Runs in the family...
It's a long time since I've felt quite as tired as I do tonight. Even that crazy climb in Arran a couple of months ago didn't quite knock me for six the way today has, but then it was sunny and still quite warm and I was, it seems, a decade younger than I feel now...
Of course I'm being over-dramatic. But it's been a long day, beginning in the dark of the supermarket car park at 7.45am. The shopping was fine - hardly any customers - although I was bedevilled by the lingering aroma - even in an empty aisle - of a fellow-shopper who seemed to be drowned in stale perfume, probably on her jacket. Am I alone in growing up with the injunction that one should never let perfume onto your garments?
What with breakfast and remembering to put the sourdough loaf in the oven (hot, 45 minutes, don't forget the tray of water), I had a bit of a rush to get myself together and up to the church for a couple of hours of singing. Yes, it was two hours - there may be restrictions abounding, but it's still the season for practising seasonal music. The weather was cold outside, and tending to thin rain, and the interior of the church was baltic, with the chill striking up from the stone flags. By the time we'd finished - and yes, it sounded lovely - I was so cold I had stopped thinking.
The rather lovely thing about it all made for the composite photo on this blip. A couple of the pieces we were working on came from the Oxford Book of Carols, and my copy was my mother's, given to her in 1943 by her parents - I recognise my grandmother's writing. She subsequently gave it to me as a present when I started to sing in my late teens (I preferred playing in the school orchestra before that). I had come home raving about This is the Truth Sent from Above, having just heard it for the first time, to be told that she had a copy of it - and I remember how satisfied I felt at that. On the back inside pages are notes in my mother's inimitable hand of where to find different carols that she needed to turn up - probably while singing in the Glasgow Cathedral Choral Society, to which she used to vanish every Thursday evening.
And the red roses? They are the very last buds of the year from Josephine Bruce, now opening in the warmth of the dining room.
The day ended with a FaceTime call from my youngest grandchild, Anna, who was 10 today.

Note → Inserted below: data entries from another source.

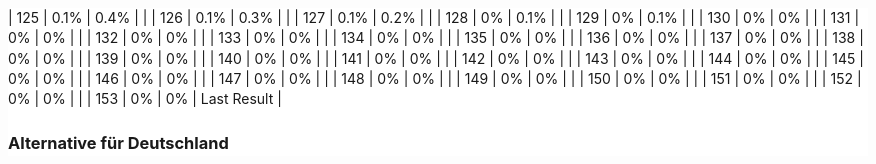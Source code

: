 | 125 | 0.1% | 0.4% |  |
| 126 | 0.1% | 0.3% |  |
| 127 | 0.1% | 0.2% |  |
| 128 | 0% | 0.1% |  |
| 129 | 0% | 0.1% |  |
| 130 | 0% | 0% |  |
| 131 | 0% | 0% |  |
| 132 | 0% | 0% |  |
| 133 | 0% | 0% |  |
| 134 | 0% | 0% |  |
| 135 | 0% | 0% |  |
| 136 | 0% | 0% |  |
| 137 | 0% | 0% |  |
| 138 | 0% | 0% |  |
| 139 | 0% | 0% |  |
| 140 | 0% | 0% |  |
| 141 | 0% | 0% |  |
| 142 | 0% | 0% |  |
| 143 | 0% | 0% |  |
| 144 | 0% | 0% |  |
| 145 | 0% | 0% |  |
| 146 | 0% | 0% |  |
| 147 | 0% | 0% |  |
| 148 | 0% | 0% |  |
| 149 | 0% | 0% |  |
| 150 | 0% | 0% |  |
| 151 | 0% | 0% |  |
| 152 | 0% | 0% |  |
| 153 | 0% | 0% | Last Result |

### Alternative für Deutschland
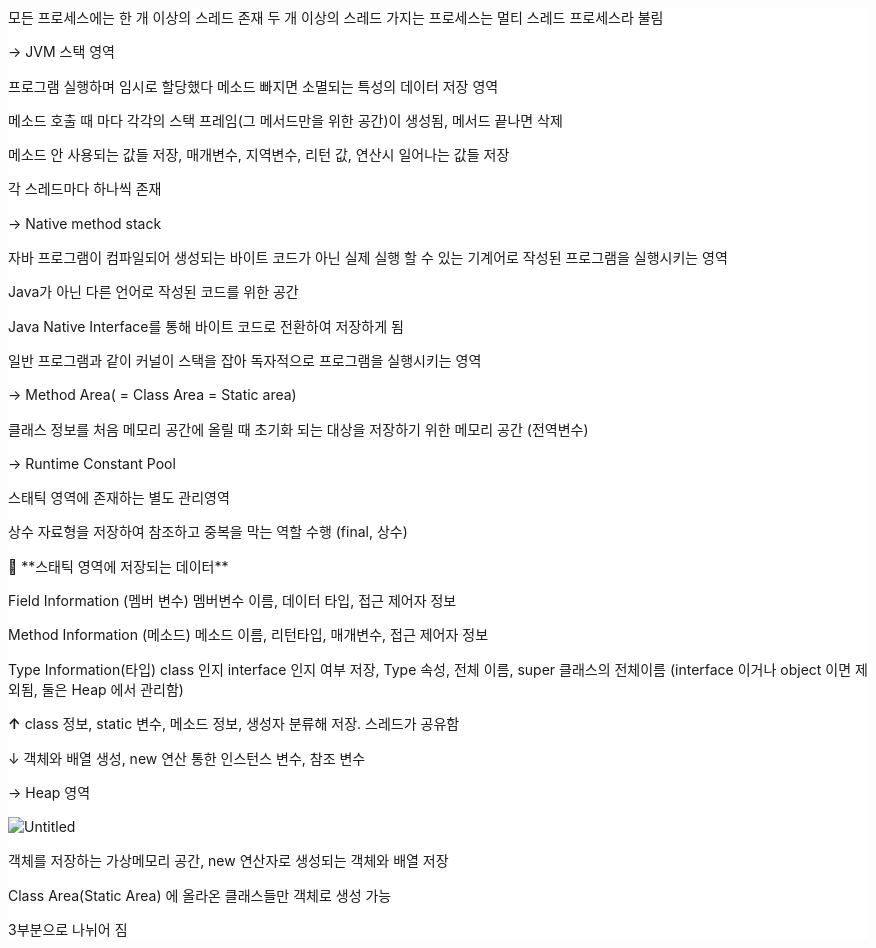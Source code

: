 모든 프로세스에는 한 개 이상의 스레드 존재
두 개 이상의 스레드 가지는 프로세스는 멀티 스레드 프로세스라 불림

</aside>

→ JVM 스택 영역

프로그램 실행하며 임시로 할당했다 메소드 빠지면 소멸되는 특성의 데이터 저장 영역

메소드 호출 때 마다 각각의 스택 프레임(그 메서드만을 위한 공간)이 생성됨, 메서드 끝나면 삭제

메소드 안 사용되는 값들 저장, 매개변수, 지역변수, 리턴 값, 연산시 일어나는 값들 저장

각 스레드마다 하나씩 존재

→ Native method stack

자바 프로그램이 컴파일되어 생성되는 바이트 코드가 아닌 실제 실행 할 수 있는 기계어로 작성된 프로그램을 실행시키는 영역

Java가 아닌 다른 언어로 작성된 코드를 위한 공간

Java Native Interface를 통해 바이트 코드로 전환하여 저장하게 됨

일반 프로그램과 같이 커널이 스택을 잡아 독자적으로 프로그램을 실행시키는 영역

→ Method Area( = Class Area = Static area)

클래스 정보를 처음 메모리 공간에 올릴 때 초기화 되는 대상을 저장하기 위한 메모리 공간 (전역변수)

→ Runtime Constant Pool

스태틱 영역에 존재하는 별도 관리영역

상수 자료형을 저장하여 참조하고 중복을 막는 역할 수행 (final, 상수)

<aside>
🎃 **스태틱 영역에 저장되는 데이터**

Field Information (멤버 변수)
멤버변수 이름, 데이터 타입, 접근 제어자 정보

Method Information (메소드)
메소드 이름, 리턴타입, 매개변수, 접근 제어자 정보

Type Information(타입)
class 인지 interface 인지 여부 저장, Type 속성, 전체 이름, super 클래스의 전체이름 (interface 이거나 object 이면 제외됨, 둘은 Heap 에서 관리함)

</aside>

**↑** class 정보, static 변수, 메소드 정보, 생성자 분류해 저장. 스레드가 공유함

↓ 객체와 배열 생성, new 연산 통한 인스턴스 변수, 참조 변수

→ Heap 영역

![Untitled](https://img1.daumcdn.net/thumb/R1280x0/?scode=mtistory2&fname=https%3A%2F%2Fblog.kakaocdn.net%2Fdn%2FmxiE4%2Fbtq4Y5pwyCR%2F3nO3XIf20wUUTrzMKvn5yk%2Fimg.png)

객체를 저장하는 가상메모리 공간, new 연산자로 생성되는 객체와 배열 저장

Class Area(Static Area) 에 올라온 클래스들만 객체로 생성 가능

3부분으로 나뉘어 짐
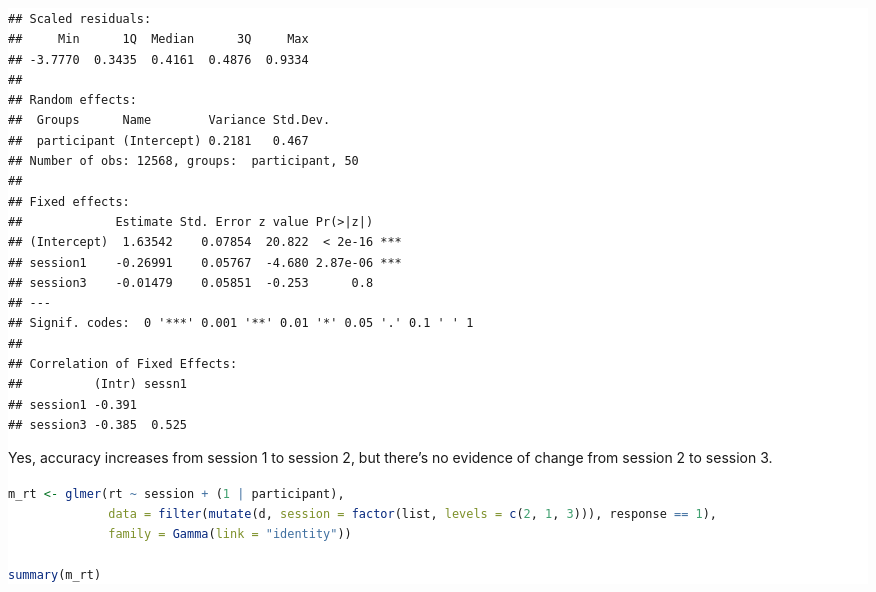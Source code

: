     ## Scaled residuals: 
    ##     Min      1Q  Median      3Q     Max 
    ## -3.7770  0.3435  0.4161  0.4876  0.9334 
    ## 
    ## Random effects:
    ##  Groups      Name        Variance Std.Dev.
    ##  participant (Intercept) 0.2181   0.467   
    ## Number of obs: 12568, groups:  participant, 50
    ## 
    ## Fixed effects:
    ##             Estimate Std. Error z value Pr(>|z|)    
    ## (Intercept)  1.63542    0.07854  20.822  < 2e-16 ***
    ## session1    -0.26991    0.05767  -4.680 2.87e-06 ***
    ## session3    -0.01479    0.05851  -0.253      0.8    
    ## ---
    ## Signif. codes:  0 '***' 0.001 '**' 0.01 '*' 0.05 '.' 0.1 ' ' 1
    ## 
    ## Correlation of Fixed Effects:
    ##          (Intr) sessn1
    ## session1 -0.391       
    ## session3 -0.385  0.525

Yes, accuracy increases from session 1 to session 2, but there’s no
evidence of change from session 2 to session 3.

``` r
m_rt <- glmer(rt ~ session + (1 | participant),
              data = filter(mutate(d, session = factor(list, levels = c(2, 1, 3))), response == 1),
              family = Gamma(link = "identity"))

summary(m_rt)
```
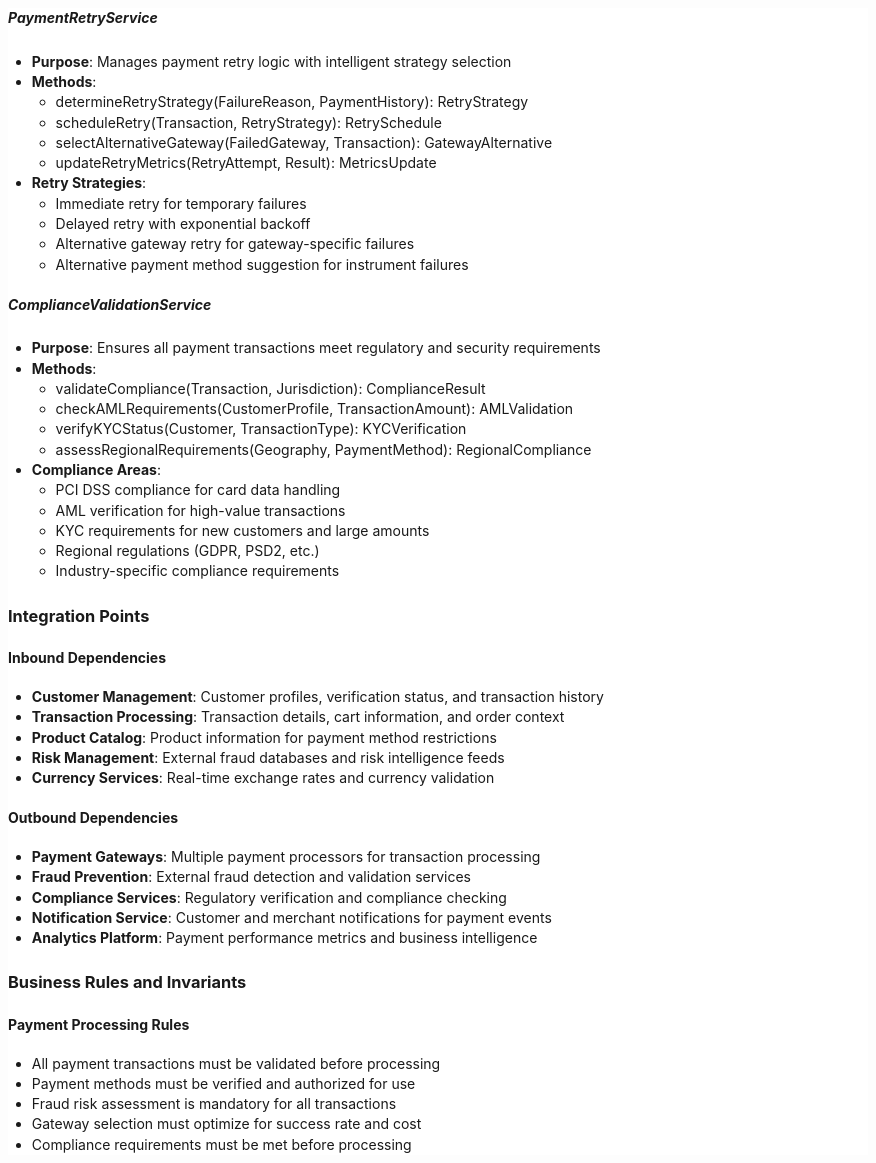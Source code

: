 ##### PaymentRetryService
- **Purpose**: Manages payment retry logic with intelligent strategy selection
- **Methods**:
  - determineRetryStrategy(FailureReason, PaymentHistory): RetryStrategy
  - scheduleRetry(Transaction, RetryStrategy): RetrySchedule
  - selectAlternativeGateway(FailedGateway, Transaction): GatewayAlternative
  - updateRetryMetrics(RetryAttempt, Result): MetricsUpdate
- **Retry Strategies**:
  - Immediate retry for temporary failures
  - Delayed retry with exponential backoff
  - Alternative gateway retry for gateway-specific failures
  - Alternative payment method suggestion for instrument failures

##### ComplianceValidationService
- **Purpose**: Ensures all payment transactions meet regulatory and security requirements
- **Methods**:
  - validateCompliance(Transaction, Jurisdiction): ComplianceResult
  - checkAMLRequirements(CustomerProfile, TransactionAmount): AMLValidation
  - verifyKYCStatus(Customer, TransactionType): KYCVerification
  - assessRegionalRequirements(Geography, PaymentMethod): RegionalCompliance
- **Compliance Areas**:
  - PCI DSS compliance for card data handling
  - AML verification for high-value transactions
  - KYC requirements for new customers and large amounts
  - Regional regulations (GDPR, PSD2, etc.)
  - Industry-specific compliance requirements

### Integration Points

#### Inbound Dependencies
- **Customer Management**: Customer profiles, verification status, and transaction history
- **Transaction Processing**: Transaction details, cart information, and order context
- **Product Catalog**: Product information for payment method restrictions
- **Risk Management**: External fraud databases and risk intelligence feeds
- **Currency Services**: Real-time exchange rates and currency validation

#### Outbound Dependencies
- **Payment Gateways**: Multiple payment processors for transaction processing
- **Fraud Prevention**: External fraud detection and validation services
- **Compliance Services**: Regulatory verification and compliance checking
- **Notification Service**: Customer and merchant notifications for payment events
- **Analytics Platform**: Payment performance metrics and business intelligence

### Business Rules and Invariants

#### Payment Processing Rules
- All payment transactions must be validated before processing
- Payment methods must be verified and authorized for use
- Fraud risk assessment is mandatory for all transactions
- Gateway selection must optimize for success rate and cost
- Compliance requirements must be met before processing
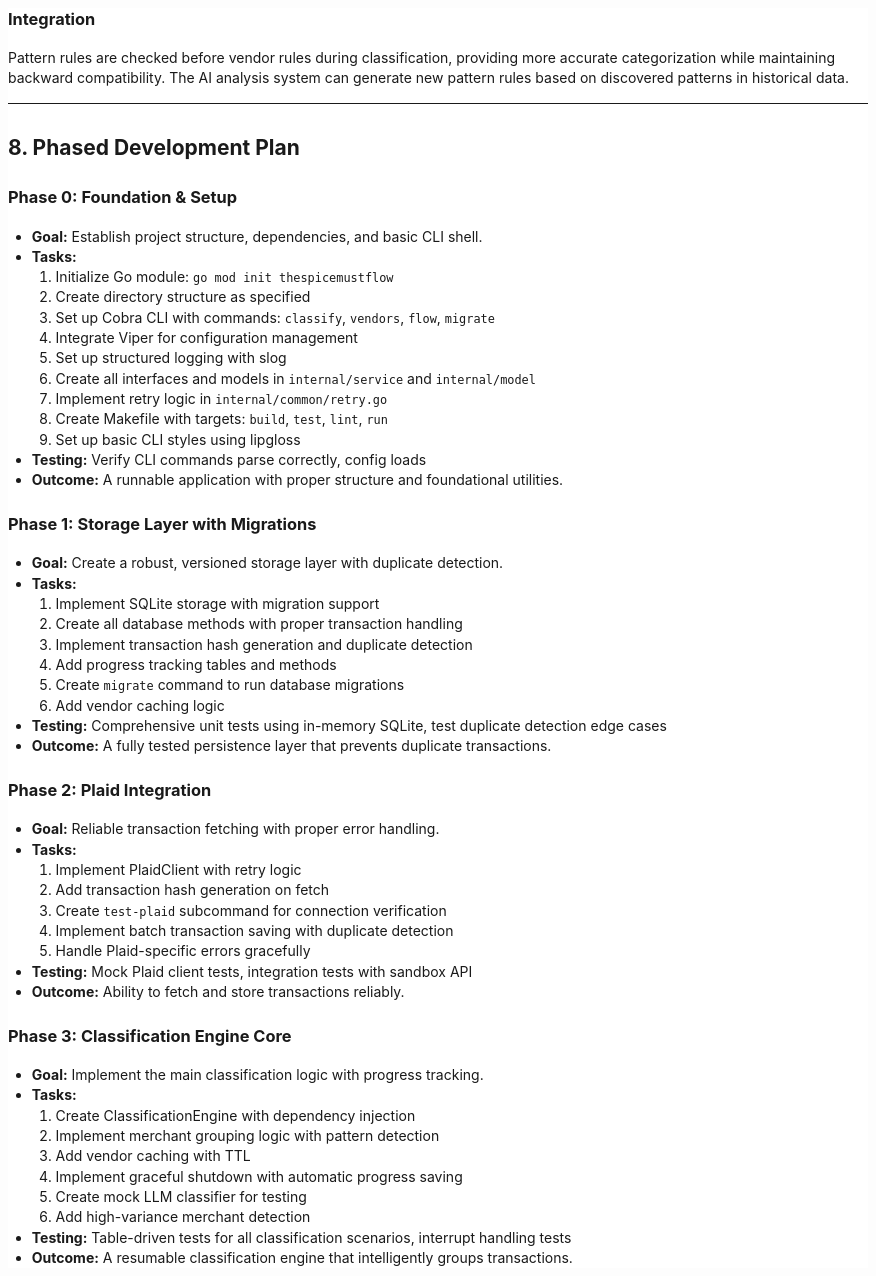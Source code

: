 ### **Integration**

Pattern rules are checked before vendor rules during classification, providing more accurate categorization while maintaining backward compatibility. The AI analysis system can generate new pattern rules based on discovered patterns in historical data.

---

## **8. Phased Development Plan**

### **Phase 0: Foundation & Setup**
* **Goal:** Establish project structure, dependencies, and basic CLI shell.
* **Tasks:**
    1. Initialize Go module: `go mod init thespicemustflow`
    2. Create directory structure as specified
    3. Set up Cobra CLI with commands: `classify`, `vendors`, `flow`, `migrate`
    4. Integrate Viper for configuration management
    5. Set up structured logging with slog
    6. Create all interfaces and models in `internal/service` and `internal/model`
    7. Implement retry logic in `internal/common/retry.go`
    8. Create Makefile with targets: `build`, `test`, `lint`, `run`
    9. Set up basic CLI styles using lipgloss
* **Testing:** Verify CLI commands parse correctly, config loads
* **Outcome:** A runnable application with proper structure and foundational utilities.

### **Phase 1: Storage Layer with Migrations**
* **Goal:** Create a robust, versioned storage layer with duplicate detection.
* **Tasks:**
    1. Implement SQLite storage with migration support
    2. Create all database methods with proper transaction handling
    3. Implement transaction hash generation and duplicate detection
    4. Add progress tracking tables and methods
    5. Create `migrate` command to run database migrations
    6. Add vendor caching logic
* **Testing:** Comprehensive unit tests using in-memory SQLite, test duplicate detection edge cases
* **Outcome:** A fully tested persistence layer that prevents duplicate transactions.

### **Phase 2: Plaid Integration**
* **Goal:** Reliable transaction fetching with proper error handling.
* **Tasks:**
    1. Implement PlaidClient with retry logic
    2. Add transaction hash generation on fetch
    3. Create `test-plaid` subcommand for connection verification
    4. Implement batch transaction saving with duplicate detection
    5. Handle Plaid-specific errors gracefully
* **Testing:** Mock Plaid client tests, integration tests with sandbox API
* **Outcome:** Ability to fetch and store transactions reliably.

### **Phase 3: Classification Engine Core**
* **Goal:** Implement the main classification logic with progress tracking.
* **Tasks:**
    1. Create ClassificationEngine with dependency injection
    2. Implement merchant grouping logic with pattern detection
    3. Add vendor caching with TTL
    4. Implement graceful shutdown with automatic progress saving
    5. Create mock LLM classifier for testing
    6. Add high-variance merchant detection
* **Testing:** Table-driven tests for all classification scenarios, interrupt handling tests
* **Outcome:** A resumable classification engine that intelligently groups transactions.
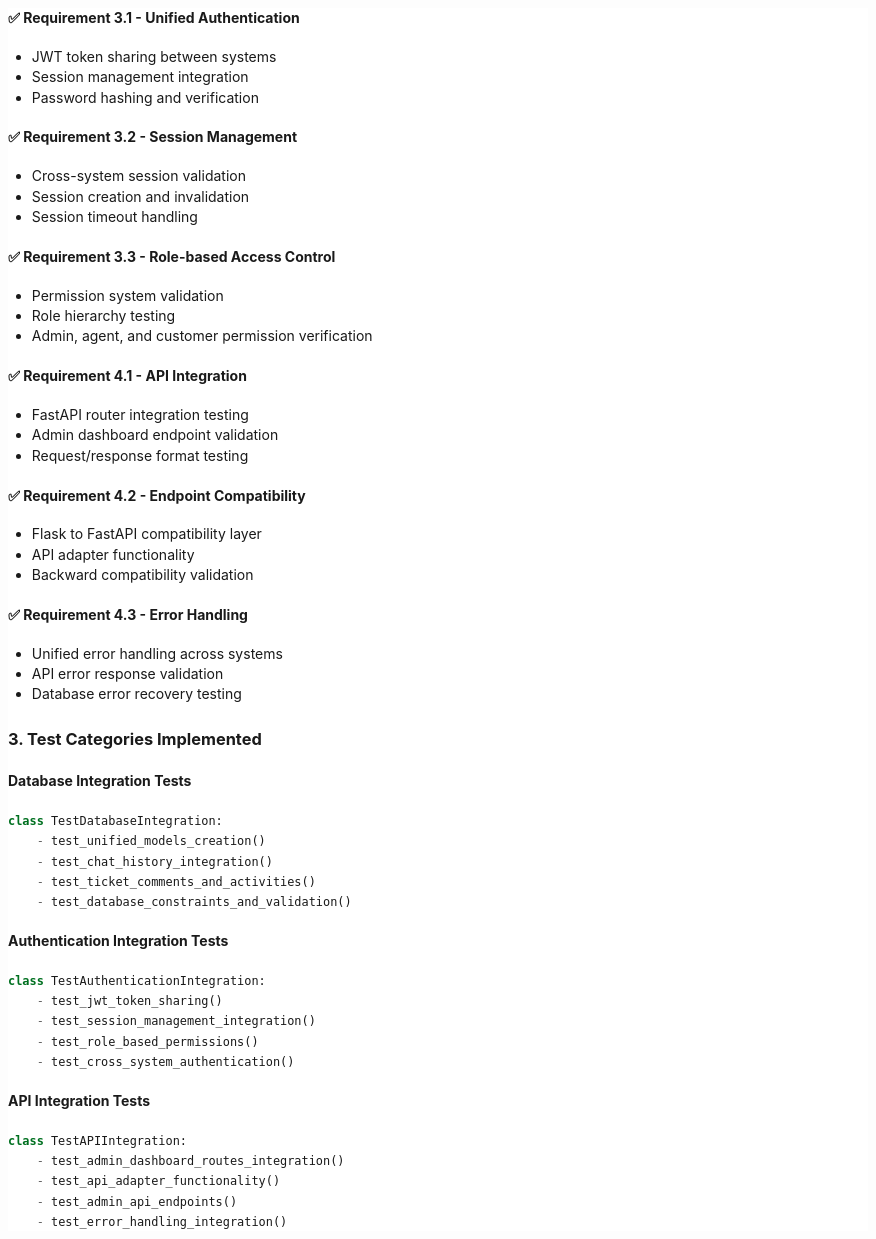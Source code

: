 #### ✅ **Requirement 3.1 - Unified Authentication**
- JWT token sharing between systems
- Session management integration
- Password hashing and verification

#### ✅ **Requirement 3.2 - Session Management**
- Cross-system session validation
- Session creation and invalidation
- Session timeout handling

#### ✅ **Requirement 3.3 - Role-based Access Control**
- Permission system validation
- Role hierarchy testing
- Admin, agent, and customer permission verification

#### ✅ **Requirement 4.1 - API Integration**
- FastAPI router integration testing
- Admin dashboard endpoint validation
- Request/response format testing

#### ✅ **Requirement 4.2 - Endpoint Compatibility**
- Flask to FastAPI compatibility layer
- API adapter functionality
- Backward compatibility validation

#### ✅ **Requirement 4.3 - Error Handling**
- Unified error handling across systems
- API error response validation
- Database error recovery testing

### 3. Test Categories Implemented

#### **Database Integration Tests**
```python
class TestDatabaseIntegration:
    - test_unified_models_creation()
    - test_chat_history_integration()
    - test_ticket_comments_and_activities()
    - test_database_constraints_and_validation()
```

#### **Authentication Integration Tests**
```python
class TestAuthenticationIntegration:
    - test_jwt_token_sharing()
    - test_session_management_integration()
    - test_role_based_permissions()
    - test_cross_system_authentication()
```

#### **API Integration Tests**
```python
class TestAPIIntegration:
    - test_admin_dashboard_routes_integration()
    - test_api_adapter_functionality()
    - test_admin_api_endpoints()
    - test_error_handling_integration()
```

I think I'll celebrate by posting the poem I wrote after that freezing day when she was born:
She came with the first snow,
the Advent child, a small, crumpled flower
opening beneath the hard stars.
The tiny clever hand has minute nails
and closes warm around my soul.
The dark eyes seem serene and filled
with unborn wisdom far beyond
the knowledge born of age.
My world contracts to hold this
shining moment in a timeless breath
as the snow falls and the world stops
and all the Advent waiting seems to end
in this new child, this vulnerable love
melting the frozen darkness
from the winter of my heart.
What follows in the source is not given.